-- Given records follows --

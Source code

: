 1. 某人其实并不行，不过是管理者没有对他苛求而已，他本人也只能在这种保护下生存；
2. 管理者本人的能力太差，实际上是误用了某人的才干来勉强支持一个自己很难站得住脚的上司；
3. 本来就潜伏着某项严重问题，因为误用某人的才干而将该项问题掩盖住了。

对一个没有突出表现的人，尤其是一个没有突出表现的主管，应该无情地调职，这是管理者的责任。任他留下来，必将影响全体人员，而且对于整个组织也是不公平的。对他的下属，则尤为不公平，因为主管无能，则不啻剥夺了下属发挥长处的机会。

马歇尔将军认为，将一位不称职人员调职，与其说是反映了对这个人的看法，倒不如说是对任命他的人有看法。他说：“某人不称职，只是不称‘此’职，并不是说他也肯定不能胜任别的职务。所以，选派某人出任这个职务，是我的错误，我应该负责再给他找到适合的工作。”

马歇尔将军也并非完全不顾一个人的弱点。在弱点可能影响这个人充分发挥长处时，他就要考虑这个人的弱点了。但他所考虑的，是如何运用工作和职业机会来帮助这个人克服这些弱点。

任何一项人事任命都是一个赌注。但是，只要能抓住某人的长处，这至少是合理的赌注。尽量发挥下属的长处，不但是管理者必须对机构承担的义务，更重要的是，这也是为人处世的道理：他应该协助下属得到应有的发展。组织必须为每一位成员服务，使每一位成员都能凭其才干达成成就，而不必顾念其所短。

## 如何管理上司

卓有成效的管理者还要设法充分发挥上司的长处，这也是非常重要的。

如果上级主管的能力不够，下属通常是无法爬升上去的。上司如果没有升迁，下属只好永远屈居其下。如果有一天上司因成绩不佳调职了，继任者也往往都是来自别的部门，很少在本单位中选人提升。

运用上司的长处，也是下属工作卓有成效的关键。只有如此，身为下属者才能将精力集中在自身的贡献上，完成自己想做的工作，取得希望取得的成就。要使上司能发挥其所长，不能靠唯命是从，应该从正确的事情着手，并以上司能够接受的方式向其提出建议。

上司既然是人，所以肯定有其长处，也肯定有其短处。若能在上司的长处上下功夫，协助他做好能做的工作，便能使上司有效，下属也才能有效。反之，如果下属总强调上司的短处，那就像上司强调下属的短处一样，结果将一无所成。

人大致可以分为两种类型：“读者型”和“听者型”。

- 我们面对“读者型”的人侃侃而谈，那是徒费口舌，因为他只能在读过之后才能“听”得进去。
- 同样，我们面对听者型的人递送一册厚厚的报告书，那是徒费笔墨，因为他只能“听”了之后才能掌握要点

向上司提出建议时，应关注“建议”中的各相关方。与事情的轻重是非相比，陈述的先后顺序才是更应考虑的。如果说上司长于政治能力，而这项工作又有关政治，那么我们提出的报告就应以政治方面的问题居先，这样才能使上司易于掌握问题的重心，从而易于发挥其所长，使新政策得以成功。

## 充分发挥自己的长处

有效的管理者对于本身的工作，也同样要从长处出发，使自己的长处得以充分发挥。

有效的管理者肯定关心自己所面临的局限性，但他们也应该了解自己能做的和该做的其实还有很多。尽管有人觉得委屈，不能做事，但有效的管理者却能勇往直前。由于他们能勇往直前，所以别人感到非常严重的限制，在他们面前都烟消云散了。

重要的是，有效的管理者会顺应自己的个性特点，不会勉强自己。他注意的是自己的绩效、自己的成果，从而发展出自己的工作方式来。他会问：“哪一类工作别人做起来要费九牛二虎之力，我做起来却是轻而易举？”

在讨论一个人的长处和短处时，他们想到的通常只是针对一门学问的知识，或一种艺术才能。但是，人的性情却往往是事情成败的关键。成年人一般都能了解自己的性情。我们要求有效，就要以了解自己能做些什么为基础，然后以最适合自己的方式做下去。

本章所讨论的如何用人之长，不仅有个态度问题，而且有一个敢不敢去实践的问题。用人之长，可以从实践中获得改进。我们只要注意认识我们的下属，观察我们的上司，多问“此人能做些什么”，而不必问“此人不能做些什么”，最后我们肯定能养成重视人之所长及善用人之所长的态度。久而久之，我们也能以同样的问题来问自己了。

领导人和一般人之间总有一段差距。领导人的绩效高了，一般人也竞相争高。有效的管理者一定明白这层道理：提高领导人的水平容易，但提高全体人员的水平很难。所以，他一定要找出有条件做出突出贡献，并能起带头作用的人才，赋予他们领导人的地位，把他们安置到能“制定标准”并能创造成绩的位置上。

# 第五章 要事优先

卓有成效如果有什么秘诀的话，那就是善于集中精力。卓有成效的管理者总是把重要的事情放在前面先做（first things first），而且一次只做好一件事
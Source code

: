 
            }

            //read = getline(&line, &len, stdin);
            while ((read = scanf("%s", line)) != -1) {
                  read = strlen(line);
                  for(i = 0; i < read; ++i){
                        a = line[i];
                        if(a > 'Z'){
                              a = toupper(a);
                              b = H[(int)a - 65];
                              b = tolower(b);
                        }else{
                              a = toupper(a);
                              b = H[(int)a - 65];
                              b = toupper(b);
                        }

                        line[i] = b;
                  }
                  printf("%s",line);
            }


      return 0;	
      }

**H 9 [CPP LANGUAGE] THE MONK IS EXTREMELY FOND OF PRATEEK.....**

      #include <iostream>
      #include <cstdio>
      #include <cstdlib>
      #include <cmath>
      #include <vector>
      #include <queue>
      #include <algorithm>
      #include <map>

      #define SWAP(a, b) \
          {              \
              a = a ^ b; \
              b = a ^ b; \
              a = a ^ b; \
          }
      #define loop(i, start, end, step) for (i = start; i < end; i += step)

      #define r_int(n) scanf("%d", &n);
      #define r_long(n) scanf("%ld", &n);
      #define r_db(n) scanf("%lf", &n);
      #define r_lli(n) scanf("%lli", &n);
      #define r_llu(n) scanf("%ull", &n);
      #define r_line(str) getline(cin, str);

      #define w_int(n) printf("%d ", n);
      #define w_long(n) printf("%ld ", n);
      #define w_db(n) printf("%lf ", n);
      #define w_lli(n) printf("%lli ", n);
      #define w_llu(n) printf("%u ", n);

-- Given records concluded --

- **What to do**
Go through the data and copy every line that includes "getline".

- **Output for this exercise**
            //read = getline(&line, &len, stdin);
      #define r_line(str) getline(cin, str);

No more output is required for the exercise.